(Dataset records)
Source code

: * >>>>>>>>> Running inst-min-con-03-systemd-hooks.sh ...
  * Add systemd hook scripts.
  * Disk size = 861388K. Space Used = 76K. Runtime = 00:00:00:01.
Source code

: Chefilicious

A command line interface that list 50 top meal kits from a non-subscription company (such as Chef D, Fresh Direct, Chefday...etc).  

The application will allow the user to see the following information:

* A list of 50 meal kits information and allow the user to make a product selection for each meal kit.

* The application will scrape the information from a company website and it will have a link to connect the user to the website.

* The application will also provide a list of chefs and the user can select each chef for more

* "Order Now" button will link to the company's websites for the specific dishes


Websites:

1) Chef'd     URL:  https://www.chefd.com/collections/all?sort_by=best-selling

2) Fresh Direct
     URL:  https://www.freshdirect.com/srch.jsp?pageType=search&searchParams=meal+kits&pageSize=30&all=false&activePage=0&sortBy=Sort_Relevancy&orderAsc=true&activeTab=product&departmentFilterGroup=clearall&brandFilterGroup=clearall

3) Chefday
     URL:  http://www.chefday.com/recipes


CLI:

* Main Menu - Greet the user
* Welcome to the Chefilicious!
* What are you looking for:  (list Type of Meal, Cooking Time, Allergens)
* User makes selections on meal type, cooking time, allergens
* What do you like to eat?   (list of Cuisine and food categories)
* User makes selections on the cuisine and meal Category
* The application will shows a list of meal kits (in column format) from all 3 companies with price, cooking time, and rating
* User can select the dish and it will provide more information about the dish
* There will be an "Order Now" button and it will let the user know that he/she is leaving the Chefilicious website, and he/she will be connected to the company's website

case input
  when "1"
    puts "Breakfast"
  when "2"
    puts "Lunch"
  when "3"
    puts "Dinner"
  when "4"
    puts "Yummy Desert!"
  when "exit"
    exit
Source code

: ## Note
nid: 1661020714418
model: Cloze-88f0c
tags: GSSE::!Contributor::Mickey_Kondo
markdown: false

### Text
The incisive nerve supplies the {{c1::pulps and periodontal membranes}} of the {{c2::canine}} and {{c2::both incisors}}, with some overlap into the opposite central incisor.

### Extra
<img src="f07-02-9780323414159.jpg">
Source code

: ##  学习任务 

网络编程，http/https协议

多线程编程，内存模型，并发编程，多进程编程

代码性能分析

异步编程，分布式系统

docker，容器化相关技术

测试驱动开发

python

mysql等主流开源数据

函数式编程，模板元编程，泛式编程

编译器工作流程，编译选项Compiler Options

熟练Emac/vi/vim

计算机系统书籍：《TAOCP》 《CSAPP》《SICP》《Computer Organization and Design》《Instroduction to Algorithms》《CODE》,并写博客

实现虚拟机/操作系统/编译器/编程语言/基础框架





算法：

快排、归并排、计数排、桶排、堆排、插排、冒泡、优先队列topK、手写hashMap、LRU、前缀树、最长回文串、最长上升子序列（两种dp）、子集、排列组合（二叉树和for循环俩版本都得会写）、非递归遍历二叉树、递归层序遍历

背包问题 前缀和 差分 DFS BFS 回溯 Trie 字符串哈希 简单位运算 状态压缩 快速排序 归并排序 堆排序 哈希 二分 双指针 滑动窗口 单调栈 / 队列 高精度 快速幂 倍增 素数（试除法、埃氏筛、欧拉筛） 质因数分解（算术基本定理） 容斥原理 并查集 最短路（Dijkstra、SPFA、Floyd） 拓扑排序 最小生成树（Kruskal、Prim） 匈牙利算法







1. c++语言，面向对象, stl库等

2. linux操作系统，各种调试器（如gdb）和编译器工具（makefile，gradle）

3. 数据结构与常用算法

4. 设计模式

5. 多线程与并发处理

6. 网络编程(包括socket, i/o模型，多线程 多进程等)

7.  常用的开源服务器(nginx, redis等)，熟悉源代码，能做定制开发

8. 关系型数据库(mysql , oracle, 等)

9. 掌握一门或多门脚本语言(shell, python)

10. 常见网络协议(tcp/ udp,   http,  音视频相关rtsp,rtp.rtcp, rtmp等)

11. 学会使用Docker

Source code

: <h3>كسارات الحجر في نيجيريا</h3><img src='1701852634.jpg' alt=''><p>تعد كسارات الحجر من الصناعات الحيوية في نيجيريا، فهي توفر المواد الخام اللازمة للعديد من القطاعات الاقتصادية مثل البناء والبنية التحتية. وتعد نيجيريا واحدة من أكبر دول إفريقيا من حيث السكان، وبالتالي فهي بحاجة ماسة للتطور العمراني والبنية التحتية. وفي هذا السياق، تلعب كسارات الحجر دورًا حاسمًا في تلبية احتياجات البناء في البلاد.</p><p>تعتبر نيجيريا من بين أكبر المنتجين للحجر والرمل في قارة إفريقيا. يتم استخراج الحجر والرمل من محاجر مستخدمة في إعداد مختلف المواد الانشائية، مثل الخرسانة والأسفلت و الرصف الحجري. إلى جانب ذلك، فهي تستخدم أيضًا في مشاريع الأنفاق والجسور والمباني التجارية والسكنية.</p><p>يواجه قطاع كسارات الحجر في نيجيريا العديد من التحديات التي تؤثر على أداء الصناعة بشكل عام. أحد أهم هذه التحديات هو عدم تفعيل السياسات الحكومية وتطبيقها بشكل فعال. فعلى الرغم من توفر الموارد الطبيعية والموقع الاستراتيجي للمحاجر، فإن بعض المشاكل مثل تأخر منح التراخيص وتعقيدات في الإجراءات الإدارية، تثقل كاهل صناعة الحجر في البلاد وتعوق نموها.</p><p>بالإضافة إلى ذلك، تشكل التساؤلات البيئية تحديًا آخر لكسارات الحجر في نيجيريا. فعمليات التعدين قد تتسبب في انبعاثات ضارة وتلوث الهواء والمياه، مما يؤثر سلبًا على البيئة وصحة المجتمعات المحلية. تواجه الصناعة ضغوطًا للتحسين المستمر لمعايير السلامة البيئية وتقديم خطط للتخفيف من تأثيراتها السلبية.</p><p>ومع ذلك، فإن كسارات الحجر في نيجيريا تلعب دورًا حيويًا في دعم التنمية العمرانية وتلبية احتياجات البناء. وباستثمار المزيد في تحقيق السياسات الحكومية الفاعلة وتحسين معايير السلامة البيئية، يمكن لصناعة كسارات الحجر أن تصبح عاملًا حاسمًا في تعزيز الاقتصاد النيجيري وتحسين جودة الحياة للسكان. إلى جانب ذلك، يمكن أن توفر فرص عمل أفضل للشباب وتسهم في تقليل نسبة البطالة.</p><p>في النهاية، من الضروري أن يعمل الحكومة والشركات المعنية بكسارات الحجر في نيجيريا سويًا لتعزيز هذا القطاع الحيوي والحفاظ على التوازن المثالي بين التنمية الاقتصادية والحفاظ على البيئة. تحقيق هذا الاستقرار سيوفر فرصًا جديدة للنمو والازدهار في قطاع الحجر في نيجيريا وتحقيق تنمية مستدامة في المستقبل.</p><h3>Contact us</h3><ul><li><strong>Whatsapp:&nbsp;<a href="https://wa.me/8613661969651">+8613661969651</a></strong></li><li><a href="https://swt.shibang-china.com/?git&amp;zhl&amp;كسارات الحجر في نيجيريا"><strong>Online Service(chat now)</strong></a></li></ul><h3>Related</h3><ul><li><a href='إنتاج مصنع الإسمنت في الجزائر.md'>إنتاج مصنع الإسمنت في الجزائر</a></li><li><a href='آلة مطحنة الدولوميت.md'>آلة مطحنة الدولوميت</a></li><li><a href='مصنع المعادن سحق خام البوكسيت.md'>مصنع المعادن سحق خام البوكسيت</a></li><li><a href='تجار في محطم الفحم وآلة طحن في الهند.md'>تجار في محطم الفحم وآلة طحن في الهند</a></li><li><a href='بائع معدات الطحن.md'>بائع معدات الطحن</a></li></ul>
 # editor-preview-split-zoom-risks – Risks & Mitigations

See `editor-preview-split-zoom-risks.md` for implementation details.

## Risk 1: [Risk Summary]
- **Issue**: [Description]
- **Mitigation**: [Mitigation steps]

§ Directions: Take the stretch of lines above from the one containing "函数式编程，模板元编程，泛式编程" through the one containing "9. 掌握一门或多门脚本语言(shell, python)" and repeat it exactly, adding no other line.

§ Exercise response:
函数式编程，模板元编程，泛式编程

编译器工作流程，编译选项Compiler Options

熟练Emac/vi/vim

计算机系统书籍：《TAOCP》 《CSAPP》《SICP》《Computer Organization and Design》《Instroduction to Algorithms》《CODE》,并写博客

实现虚拟机/操作系统/编译器/编程语言/基础框架





算法：

快排、归并排、计数排、桶排、堆排、插排、冒泡、优先队列topK、手写hashMap、LRU、前缀树、最长回文串、最长上升子序列（两种dp）、子集、排列组合（二叉树和for循环俩版本都得会写）、非递归遍历二叉树、递归层序遍历

背包问题 前缀和 差分 DFS BFS 回溯 Trie 字符串哈希 简单位运算 状态压缩 快速排序 归并排序 堆排序 哈希 二分 双指针 滑动窗口 单调栈 / 队列 高精度 快速幂 倍增 素数（试除法、埃氏筛、欧拉筛） 质因数分解（算术基本定理） 容斥原理 并查集 最短路（Dijkstra、SPFA、Floyd） 拓扑排序 最小生成树（Kruskal、Prim） 匈牙利算法







1. c++语言，面向对象, stl库等

2. linux操作系统，各种调试器（如gdb）和编译器工具（makefile，gradle）

3. 数据结构与常用算法

4. 设计模式

5. 多线程与并发处理

6. 网络编程(包括socket, i/o模型，多线程 多进程等)

7.  常用的开源服务器(nginx, redis等)，熟悉源代码，能做定制开发

8. 关系型数据库(mysql , oracle, 等)

9. 掌握一门或多门脚本语言(shell, python)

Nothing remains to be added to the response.